A ten-year government employment ban will also be applied to those who held leadership positions in Communist Party institutions during the Soviet period or worked for the KGB. Agents and secret informers of foreign intelligence services, and individuals who have made any public statements encouraging the disintegration of Ukraine or the violation of its sovereignty during the course of the ongoing conflict between Russia and Ukraine, will be banned from government employment for the next five years. A five-year employment restriction will also apply to judges who ruled against protesters during the protests in Kyiv. Police officers, tax officials, and personnel of correctional institutions as well as drafted military personnel will not be checked under the lustration law.
The law reflects the idea that public elections are the best form of lustration. That is why the current President of Ukraine, who served as Minister of Commerce in Viktor Yanukovych’s Cabinet in 2012, is exempt from lustration together with the legislators and other elected officials. This exemption will apply to all 450 members of the Verkhovna Rada who were elected yesterday, on October 26, 2014, to serve as the country’s legislators for the next five years. These members of parliament will face numerous legal and political conflicts, including those related to the implementation of the Law on Cleansing the Authorities, but first of all they will have to find legislative responses to current revolutionary challenges and keep Ukraine on the rule of law path.
For more information on legal developments in Ukraine and to access Ukrainian legal materials, please contact the Law Library of Congress.
Comments (3)
Good piece Mr. Roudik,
What about ambassadors, are they covered by this Law ?

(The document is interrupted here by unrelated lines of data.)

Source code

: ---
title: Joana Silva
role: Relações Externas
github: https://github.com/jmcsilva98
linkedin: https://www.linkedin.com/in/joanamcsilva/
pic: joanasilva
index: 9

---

Thank you for your comment, Gabriel. Ambassadors are not mentioned in this Law directly. It may be possible for ambassadors to be subjected to a five-year employment ban prescribed for “other government officials” (art. 2.1(10)). However, in order for people in this category of government official to be fired, there must be a court ruling recognizing them as guilty of “conducting activities that led to undermining Ukraine’s national security and territorial integrity, and helping former president Yanukovych to usurp power, which resulted in violations of human rights” (art. 3.5).
The teacher’s salary in Ukraine is 100$ a month while judges get 1000$. Ukraine is just like Africa! No adequate laws, no logics, no future!